Almost three months ago, I received an e-mail out-of-the-blue from a sweet woman named Joy. Joy “knew” me from my blog, and she said she had an oak entertainment armoire she was willing to give me if I thought I could do something with it (she had been unable to sell it).
Umm…free furniture? Yes, please!
Yep, that was three months ago. Even though I knew almost immediately what I wanted to do with it, it was a BIG project (the armoire is over 7 feet tall), and it took a lot to get me motivated to tackle it (enter Crafting with the Stars, Round 2).
Of course, the reason these entertainment centers are virtually unsaleable is that the new TVs don’t fit in the same spaces. So here you have a perfectly good piece of solid wood furniture with beautiful moldings, lights, and leaded glass panels, and no one wants it.
Well, I thought, what if it housed a different kind of entertainment?
I envisioned this armoire repurposed as a sewing cabinet, or maybe one which would house a computer (those are two of my favorite forms of entertainment at least).
The first step was to build a big box that would fill the open space in the armoire. I had a friend help me (OK, it was really the other way around…WAY around) with this part. The idea was to have a pull-out shelf at working height, so all the other measurements were secondary to that.
Look, it fits! Always such a relief.
The other “building” part of the project involved the top drawer. See all those nice plastic dividers?

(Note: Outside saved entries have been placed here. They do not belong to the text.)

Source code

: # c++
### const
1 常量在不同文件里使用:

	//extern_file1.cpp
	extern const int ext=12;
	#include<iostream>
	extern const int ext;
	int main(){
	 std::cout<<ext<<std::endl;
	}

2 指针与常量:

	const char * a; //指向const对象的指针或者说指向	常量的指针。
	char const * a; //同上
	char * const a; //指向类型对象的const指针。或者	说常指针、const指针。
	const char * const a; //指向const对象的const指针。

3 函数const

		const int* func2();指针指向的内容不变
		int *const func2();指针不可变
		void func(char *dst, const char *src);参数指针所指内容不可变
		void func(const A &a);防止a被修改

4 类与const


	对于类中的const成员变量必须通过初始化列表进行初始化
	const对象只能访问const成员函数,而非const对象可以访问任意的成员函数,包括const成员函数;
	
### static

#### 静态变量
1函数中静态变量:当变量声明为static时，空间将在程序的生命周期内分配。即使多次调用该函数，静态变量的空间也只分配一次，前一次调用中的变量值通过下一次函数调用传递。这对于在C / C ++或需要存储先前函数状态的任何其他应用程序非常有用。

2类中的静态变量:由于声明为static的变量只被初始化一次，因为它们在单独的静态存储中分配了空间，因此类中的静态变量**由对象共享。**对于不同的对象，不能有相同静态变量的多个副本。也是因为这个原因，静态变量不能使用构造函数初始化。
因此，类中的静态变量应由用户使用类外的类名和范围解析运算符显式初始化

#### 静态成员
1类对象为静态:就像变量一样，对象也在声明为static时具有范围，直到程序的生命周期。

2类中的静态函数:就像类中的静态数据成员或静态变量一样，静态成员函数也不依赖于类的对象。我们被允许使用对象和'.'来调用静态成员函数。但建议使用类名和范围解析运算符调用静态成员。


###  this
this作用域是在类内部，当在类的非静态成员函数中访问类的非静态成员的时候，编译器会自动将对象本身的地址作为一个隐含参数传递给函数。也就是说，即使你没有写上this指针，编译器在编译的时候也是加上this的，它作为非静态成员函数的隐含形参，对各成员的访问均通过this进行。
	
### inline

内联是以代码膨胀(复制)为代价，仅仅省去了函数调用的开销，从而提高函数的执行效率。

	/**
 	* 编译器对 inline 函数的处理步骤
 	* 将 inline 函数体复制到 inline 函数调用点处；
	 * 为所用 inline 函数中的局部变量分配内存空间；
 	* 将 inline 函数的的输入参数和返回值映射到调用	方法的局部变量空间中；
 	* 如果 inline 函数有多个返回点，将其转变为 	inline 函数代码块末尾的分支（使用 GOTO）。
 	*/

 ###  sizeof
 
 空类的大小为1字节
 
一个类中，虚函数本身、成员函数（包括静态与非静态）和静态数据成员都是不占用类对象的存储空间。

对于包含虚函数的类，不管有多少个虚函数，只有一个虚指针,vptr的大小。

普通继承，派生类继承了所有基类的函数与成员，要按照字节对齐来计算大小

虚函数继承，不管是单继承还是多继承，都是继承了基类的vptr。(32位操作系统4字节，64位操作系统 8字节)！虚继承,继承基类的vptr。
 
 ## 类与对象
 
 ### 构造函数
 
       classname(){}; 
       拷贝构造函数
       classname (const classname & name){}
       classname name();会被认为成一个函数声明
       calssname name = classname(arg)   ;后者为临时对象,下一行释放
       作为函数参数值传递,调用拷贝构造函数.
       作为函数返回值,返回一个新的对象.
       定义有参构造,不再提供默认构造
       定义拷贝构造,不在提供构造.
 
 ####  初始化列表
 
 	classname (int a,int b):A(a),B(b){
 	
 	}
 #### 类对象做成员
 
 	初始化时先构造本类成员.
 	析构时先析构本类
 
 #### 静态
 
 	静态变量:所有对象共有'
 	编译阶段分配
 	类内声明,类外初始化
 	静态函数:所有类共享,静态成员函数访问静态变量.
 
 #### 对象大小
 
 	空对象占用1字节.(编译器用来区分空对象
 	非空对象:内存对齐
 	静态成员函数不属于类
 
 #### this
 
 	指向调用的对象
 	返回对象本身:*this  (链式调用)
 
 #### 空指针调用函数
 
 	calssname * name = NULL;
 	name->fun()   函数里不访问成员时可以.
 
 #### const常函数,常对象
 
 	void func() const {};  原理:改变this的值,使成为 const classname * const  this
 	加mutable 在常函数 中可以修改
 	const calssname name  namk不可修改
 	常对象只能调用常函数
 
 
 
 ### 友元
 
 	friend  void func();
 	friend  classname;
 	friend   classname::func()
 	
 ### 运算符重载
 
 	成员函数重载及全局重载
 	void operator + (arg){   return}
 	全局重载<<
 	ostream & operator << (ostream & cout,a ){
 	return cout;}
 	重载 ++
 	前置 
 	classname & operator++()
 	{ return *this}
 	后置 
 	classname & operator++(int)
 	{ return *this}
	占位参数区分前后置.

They were meant to hold VHS tapes—remember those?
There were no sides for the drawer, so some spare plywood was used to create the sides and a back.
Next step was to remove the leaded glass. I wasn’t a big fan of the brassy gold trim, so I used Rub n Buff in pewter and black to stain the metal. (And my fingers.)
Then—I removed all the hardware for sanding, priming, and painting! Did I mention this armoire is HUGE? And I couldn’t ignore the inside of this piece. EVERY SURFACE had to be painted. That’s in addition to EVERY SURFACE of the insert!
The exception was the crown and base molding. My friend suggested that those be sanded down and stained dark, and of course this is a look I love. It was a MAJOR ORDEAL to sand it all down! …but I did it.
You may notice that I had already primed before I tackled the moldings. I covered them with plastic wrap and painter’s tape to protect them during painting.
The upper display cabinet was backed by a mirror, but Emily from Décor Chick suggested that I cover it with beadboard to cut down on funky reflections. Since I had already planned on backing the main cabinet with beadboard, it sounded great to me! Especially since then I could ignore trying to keep the mirror clean (I would never have succeeded anyway).
I used Liquid Nails to adhere the beadboard directly to the mirror. It helps to use a spatula tool to spread a thin, even layer over the whole back of the beadboard.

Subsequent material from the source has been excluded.